The good news is that these officers represent a minority of the police who serve the community. I firmly believe that the majority of those who wear a badge are decent individuals who do their best to perform a difficult and often unappreciated job. But, as we saw in the Katrina aftermath, it does not take very much for those in a position of authority to turn against the very people they are sworn to protect and serve.
Here in the DFW Metroplex, a program has been developed to give our officers the tools to make ethical decisions in situations like the Katrina aftermath.
From the Dallas Morning News:
By Jeffrey Weiss.
Police officers find ethics lessons in Holocaust stories
A Plano police academy uses the lessons of the Nazi Holocaust to teach ethics to modern police officers.
Mike Jacobs, a death camp survivor and the founder of the Dallas Holocaust Museum, tells his story to the visiting police academy class. Mr. Jacobs said he hopes the officers learn from people who were in similar leadership positions during the Holocaust. Here's one of the lessons: What could it take to turn a beat cop into a mass murderer? Not as much as you'd think.
The disarmament of free citizens in New Orleans is only the most recent incident where those in authority have misused their power. Granted, disarmament pales in significance compared to the extinction that occurred in Josefow. This incident only goes to show how easily something like this can still happen.
Then Mr. Dlin told the students that police have a special ethical obligation. How police treat civilians is a good index of the real values of any society, he said.
And the Nazis recognized that, he added. The brutal Gestapo and the SS started as special police units.
But Reserve Police Battalion 101 started as a regular bunch of cops, not hard-core party members. They were members of the Hamburg police force who joined the battalion as an alternative to regular military service. In July 1942, they were sent to Poland.

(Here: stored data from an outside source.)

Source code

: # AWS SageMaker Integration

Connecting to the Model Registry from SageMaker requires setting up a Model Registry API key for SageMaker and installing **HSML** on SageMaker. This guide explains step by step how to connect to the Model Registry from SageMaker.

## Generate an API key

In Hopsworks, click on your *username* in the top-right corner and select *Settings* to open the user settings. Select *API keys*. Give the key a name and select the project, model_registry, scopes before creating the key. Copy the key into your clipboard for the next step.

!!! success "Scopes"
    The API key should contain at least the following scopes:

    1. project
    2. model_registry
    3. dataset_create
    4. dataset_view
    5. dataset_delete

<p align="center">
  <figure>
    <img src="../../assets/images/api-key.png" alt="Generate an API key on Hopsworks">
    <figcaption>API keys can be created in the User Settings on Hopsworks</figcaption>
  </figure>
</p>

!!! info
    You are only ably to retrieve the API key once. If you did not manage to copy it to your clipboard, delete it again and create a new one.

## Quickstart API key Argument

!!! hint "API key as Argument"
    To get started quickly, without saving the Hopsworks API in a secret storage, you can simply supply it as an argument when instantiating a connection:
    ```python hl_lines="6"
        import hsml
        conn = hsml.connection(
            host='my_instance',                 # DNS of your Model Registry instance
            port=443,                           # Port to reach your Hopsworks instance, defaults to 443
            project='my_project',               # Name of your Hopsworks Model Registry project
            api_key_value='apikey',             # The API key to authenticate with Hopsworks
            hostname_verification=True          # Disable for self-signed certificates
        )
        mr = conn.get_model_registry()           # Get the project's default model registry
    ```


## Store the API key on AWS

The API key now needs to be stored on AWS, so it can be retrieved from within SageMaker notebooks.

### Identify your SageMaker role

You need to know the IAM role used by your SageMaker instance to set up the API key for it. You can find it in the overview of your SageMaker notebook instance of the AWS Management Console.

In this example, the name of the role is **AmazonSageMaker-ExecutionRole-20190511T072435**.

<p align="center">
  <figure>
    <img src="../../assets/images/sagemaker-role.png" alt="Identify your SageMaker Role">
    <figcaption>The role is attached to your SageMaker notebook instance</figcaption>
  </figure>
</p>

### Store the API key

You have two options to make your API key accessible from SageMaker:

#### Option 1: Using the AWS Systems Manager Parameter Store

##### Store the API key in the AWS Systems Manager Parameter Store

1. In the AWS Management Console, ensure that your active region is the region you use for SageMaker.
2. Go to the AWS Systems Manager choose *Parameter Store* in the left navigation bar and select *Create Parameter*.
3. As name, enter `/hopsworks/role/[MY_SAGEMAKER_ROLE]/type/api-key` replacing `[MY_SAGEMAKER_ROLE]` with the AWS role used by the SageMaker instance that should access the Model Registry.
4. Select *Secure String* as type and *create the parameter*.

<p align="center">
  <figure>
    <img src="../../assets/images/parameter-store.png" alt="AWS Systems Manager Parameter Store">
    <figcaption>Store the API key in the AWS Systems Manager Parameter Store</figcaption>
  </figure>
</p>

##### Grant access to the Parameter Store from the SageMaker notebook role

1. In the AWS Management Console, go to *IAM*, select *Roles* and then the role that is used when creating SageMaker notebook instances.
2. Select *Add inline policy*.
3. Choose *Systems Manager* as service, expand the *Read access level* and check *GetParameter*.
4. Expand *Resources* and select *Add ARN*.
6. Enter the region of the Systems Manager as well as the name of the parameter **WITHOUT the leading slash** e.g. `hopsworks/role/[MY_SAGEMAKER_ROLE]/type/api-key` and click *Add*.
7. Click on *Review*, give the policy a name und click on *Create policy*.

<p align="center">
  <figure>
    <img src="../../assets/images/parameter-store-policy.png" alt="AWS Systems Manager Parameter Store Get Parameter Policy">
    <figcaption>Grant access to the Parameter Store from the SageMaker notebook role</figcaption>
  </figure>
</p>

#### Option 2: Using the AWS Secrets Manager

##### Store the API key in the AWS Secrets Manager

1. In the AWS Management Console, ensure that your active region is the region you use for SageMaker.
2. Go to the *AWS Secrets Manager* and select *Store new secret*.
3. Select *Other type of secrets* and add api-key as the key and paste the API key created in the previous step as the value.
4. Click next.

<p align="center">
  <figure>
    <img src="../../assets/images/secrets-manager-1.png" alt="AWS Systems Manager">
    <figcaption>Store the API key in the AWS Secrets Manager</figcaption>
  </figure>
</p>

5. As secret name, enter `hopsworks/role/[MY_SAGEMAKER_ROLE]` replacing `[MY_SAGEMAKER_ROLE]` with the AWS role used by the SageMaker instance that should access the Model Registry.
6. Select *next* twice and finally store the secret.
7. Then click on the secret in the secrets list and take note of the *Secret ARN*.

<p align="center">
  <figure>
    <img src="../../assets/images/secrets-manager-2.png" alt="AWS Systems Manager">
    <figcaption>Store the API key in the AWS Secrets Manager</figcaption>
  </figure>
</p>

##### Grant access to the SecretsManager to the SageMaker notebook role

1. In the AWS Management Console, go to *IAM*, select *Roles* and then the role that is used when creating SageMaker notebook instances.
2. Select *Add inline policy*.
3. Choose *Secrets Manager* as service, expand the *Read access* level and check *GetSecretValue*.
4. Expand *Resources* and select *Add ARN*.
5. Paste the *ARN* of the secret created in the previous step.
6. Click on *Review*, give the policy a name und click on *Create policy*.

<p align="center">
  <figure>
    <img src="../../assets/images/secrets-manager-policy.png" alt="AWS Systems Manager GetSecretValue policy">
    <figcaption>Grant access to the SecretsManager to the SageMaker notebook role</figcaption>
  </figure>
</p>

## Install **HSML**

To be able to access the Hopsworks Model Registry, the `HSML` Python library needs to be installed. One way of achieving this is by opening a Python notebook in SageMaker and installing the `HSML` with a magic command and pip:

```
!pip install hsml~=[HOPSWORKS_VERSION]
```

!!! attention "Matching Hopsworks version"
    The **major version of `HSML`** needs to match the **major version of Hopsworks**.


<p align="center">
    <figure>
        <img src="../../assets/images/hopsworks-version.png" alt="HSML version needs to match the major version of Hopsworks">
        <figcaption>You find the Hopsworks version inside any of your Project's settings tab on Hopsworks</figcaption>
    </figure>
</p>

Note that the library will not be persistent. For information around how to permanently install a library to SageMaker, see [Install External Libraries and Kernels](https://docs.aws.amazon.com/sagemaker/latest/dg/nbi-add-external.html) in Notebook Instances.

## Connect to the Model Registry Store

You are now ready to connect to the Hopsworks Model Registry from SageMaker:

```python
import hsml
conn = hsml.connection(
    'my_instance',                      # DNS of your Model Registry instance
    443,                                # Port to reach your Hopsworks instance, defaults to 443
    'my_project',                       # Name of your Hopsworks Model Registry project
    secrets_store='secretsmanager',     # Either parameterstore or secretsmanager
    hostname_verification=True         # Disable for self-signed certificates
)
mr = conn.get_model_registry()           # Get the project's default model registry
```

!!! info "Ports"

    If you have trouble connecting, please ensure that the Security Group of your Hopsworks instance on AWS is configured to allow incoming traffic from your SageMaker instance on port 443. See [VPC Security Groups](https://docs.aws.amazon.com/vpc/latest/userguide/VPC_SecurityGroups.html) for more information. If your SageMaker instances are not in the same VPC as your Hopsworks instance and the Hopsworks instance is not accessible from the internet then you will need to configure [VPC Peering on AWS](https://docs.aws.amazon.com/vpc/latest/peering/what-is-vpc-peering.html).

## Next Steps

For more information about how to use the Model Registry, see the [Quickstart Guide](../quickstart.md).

The Final Solution was in full swing, and Nazis were loading thousands of Jews onto railroad cars every day and sending them to the death camps. But that July, in a Polish town called Josefow, there weren't enough trains.
Only three weeks after it left Germany, Battalion 101 was given what its commander called the "unpleasant task" of emptying the town of its 1,800 Jewish residents. The 300 strongest men would be sent to a work camp. The other 1,500 – men, women and children – would be marched into the forest and shot.
One lieutenant refused to take part. About a dozen other officers also refused. During the long day of killings, about 20 percent of the unit eventually stopped shooting.
By teaching from the past, maybe incidents like this can be prevented in the present. This course is being given to senior officers of the various forces in the Dallas/Fort Worth area. In my mind, this is a very good use of my tax dollars.
Jennifer White, 34, a lieutenant for the Arlington Police Department, said the session was a good reminder that police officers need to be constantly aware of the ethical issues that confront them – as does every citizen.Maybe, just maybe, courses such as this will help keep our police from becoming the "only ones".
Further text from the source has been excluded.